YOUR OBJECTIVE.
Among the entries below, only the lines starting at the one with "description_or_color_upper | 112K |" and ending at the one with "manufacturers | [] |", both included, are to be printed exactly.

(Pictures paired with source code)
:::

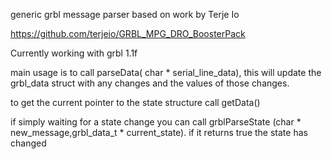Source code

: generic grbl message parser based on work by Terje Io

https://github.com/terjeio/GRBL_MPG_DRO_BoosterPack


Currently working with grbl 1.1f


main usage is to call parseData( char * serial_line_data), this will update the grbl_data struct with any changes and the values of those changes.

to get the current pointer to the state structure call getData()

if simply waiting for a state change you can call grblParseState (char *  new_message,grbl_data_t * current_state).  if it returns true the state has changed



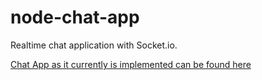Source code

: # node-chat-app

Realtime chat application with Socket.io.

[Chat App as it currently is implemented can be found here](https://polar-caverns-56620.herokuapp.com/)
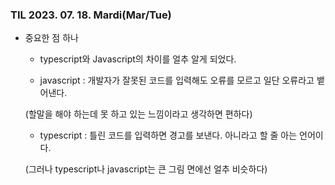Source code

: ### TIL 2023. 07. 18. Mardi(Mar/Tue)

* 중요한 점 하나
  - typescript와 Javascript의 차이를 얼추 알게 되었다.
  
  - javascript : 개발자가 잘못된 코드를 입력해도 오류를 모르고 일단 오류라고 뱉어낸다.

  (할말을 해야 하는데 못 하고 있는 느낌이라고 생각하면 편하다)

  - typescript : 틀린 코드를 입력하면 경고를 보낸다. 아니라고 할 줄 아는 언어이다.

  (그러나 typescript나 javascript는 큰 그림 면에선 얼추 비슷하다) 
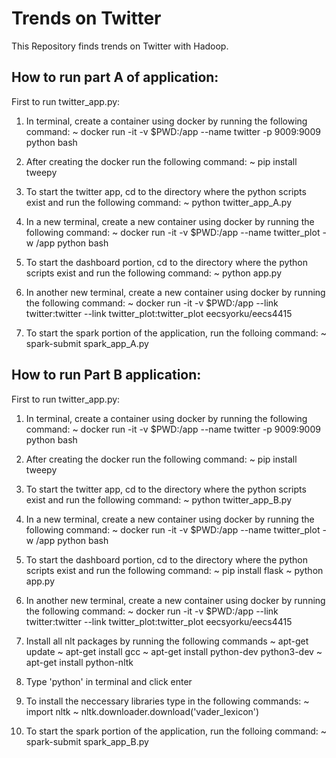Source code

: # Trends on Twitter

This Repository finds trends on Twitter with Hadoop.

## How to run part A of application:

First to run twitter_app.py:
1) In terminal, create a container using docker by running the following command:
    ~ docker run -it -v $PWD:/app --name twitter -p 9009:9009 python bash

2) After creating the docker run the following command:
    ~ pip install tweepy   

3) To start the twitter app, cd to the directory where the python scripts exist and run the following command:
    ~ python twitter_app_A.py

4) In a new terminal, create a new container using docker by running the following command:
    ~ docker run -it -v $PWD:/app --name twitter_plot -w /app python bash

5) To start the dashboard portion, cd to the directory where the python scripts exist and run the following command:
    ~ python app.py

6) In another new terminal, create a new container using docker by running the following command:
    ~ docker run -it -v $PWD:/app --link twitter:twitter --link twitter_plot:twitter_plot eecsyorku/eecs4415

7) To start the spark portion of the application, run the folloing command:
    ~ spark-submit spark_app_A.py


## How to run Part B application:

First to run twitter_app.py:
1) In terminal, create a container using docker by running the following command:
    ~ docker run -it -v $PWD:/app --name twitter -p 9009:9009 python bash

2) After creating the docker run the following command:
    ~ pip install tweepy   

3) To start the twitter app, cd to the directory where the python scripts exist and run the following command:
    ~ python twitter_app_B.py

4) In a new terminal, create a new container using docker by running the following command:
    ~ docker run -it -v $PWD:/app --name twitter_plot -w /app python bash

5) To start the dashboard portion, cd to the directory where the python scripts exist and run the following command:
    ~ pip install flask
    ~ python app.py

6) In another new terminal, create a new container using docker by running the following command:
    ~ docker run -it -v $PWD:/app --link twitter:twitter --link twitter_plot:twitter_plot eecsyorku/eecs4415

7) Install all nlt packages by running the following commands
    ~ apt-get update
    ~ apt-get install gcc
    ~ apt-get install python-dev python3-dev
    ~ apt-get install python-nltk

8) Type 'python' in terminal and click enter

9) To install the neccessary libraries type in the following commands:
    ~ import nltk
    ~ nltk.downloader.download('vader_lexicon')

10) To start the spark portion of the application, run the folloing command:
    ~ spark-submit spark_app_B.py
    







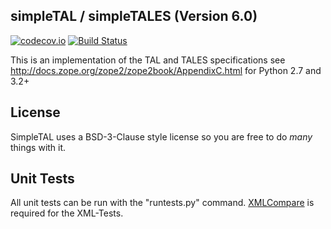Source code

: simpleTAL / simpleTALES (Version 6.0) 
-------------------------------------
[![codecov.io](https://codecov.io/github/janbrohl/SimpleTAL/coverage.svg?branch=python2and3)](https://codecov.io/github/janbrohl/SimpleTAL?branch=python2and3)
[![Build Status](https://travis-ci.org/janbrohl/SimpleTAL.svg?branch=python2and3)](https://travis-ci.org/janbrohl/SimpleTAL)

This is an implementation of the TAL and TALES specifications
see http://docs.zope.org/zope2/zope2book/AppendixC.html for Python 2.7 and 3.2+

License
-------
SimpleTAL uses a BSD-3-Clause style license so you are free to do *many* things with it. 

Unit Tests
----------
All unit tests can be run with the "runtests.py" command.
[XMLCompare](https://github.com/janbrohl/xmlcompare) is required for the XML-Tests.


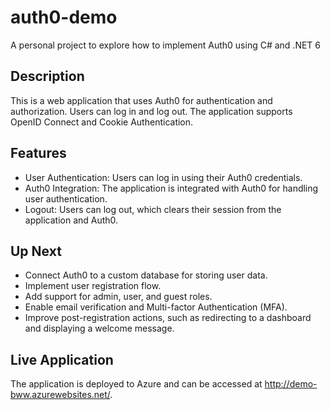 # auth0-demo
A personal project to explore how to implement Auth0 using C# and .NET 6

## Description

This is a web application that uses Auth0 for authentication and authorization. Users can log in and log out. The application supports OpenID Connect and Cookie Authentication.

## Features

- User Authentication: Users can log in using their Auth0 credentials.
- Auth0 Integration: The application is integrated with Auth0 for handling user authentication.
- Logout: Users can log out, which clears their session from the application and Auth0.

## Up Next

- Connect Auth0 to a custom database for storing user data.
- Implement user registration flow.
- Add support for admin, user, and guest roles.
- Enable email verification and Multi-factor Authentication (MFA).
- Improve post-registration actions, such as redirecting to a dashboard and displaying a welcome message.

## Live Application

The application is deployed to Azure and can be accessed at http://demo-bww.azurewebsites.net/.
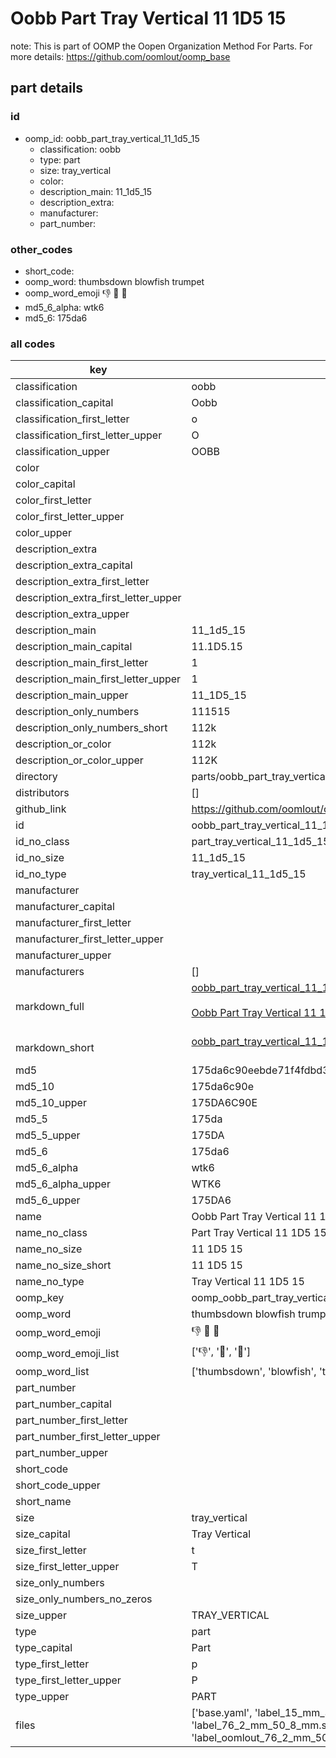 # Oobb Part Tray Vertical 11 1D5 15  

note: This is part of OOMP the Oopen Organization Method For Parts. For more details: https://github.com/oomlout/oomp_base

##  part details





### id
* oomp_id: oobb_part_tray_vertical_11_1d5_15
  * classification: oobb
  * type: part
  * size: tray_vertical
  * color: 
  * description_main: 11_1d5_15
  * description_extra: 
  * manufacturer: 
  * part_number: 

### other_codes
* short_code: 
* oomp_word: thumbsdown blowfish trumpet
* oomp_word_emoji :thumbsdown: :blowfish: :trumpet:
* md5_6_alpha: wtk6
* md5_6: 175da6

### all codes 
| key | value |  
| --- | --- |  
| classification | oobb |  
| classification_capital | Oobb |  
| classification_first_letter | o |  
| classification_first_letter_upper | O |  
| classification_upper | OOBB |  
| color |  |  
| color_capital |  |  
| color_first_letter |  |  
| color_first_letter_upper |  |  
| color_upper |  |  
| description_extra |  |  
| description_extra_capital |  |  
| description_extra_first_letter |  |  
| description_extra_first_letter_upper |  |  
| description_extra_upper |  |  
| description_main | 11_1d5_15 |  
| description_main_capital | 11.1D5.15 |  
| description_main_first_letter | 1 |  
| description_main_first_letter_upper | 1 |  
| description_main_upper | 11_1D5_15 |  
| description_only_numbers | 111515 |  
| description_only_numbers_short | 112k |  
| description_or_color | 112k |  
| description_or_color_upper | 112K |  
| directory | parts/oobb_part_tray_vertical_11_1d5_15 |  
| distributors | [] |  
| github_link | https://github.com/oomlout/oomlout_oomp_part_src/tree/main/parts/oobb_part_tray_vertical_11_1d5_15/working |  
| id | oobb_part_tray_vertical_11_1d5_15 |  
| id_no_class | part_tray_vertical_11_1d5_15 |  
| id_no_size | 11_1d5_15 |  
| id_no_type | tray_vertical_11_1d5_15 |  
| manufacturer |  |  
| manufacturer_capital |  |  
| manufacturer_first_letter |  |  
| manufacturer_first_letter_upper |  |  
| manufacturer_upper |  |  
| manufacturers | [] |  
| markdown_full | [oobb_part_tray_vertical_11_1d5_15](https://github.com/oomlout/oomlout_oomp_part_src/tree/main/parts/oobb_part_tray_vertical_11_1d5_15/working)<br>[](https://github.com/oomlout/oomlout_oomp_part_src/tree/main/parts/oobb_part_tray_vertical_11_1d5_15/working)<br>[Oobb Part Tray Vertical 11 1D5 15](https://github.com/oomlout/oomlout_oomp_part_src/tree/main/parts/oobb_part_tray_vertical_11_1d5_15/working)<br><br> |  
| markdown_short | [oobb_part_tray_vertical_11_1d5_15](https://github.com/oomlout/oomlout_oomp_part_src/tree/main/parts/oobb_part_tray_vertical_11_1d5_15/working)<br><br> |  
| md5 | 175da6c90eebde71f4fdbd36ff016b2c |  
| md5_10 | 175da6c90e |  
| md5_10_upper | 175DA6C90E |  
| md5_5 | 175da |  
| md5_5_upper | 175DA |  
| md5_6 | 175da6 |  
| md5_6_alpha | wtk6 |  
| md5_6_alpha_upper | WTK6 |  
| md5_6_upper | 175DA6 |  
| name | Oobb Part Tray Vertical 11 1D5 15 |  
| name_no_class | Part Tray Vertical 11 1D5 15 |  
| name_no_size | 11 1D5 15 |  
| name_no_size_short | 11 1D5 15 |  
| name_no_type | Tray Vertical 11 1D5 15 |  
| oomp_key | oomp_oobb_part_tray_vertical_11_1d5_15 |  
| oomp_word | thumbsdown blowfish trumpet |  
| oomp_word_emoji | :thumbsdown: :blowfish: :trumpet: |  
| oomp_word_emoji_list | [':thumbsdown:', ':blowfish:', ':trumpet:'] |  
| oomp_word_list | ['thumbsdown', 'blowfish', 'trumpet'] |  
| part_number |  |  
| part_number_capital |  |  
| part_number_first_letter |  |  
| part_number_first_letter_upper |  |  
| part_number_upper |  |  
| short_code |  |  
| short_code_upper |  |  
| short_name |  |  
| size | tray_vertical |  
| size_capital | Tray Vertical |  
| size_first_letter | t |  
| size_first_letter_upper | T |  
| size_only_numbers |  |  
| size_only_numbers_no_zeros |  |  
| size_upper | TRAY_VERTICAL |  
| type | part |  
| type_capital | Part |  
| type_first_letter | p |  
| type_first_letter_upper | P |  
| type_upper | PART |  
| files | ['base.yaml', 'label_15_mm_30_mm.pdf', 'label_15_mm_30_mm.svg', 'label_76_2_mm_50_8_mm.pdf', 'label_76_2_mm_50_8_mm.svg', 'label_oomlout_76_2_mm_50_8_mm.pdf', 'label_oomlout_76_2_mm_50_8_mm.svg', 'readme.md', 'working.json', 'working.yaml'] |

:::

TASK OUTPUT.
| description_or_color_upper | 112K |  
| directory | parts/oobb_part_tray_vertical_11_1d5_15 |  
| distributors | [] |  
| github_link | https://github.com/oomlout/oomlout_oomp_part_src/tree/main/parts/oobb_part_tray_vertical_11_1d5_15/working |  
| id | oobb_part_tray_vertical_11_1d5_15 |  
| id_no_class | part_tray_vertical_11_1d5_15 |  
| id_no_size | 11_1d5_15 |  
| id_no_type | tray_vertical_11_1d5_15 |  
| manufacturer |  |  
| manufacturer_capital |  |  
| manufacturer_first_letter |  |  
| manufacturer_first_letter_upper |  |  
| manufacturer_upper |  |  
| manufacturers | [] |  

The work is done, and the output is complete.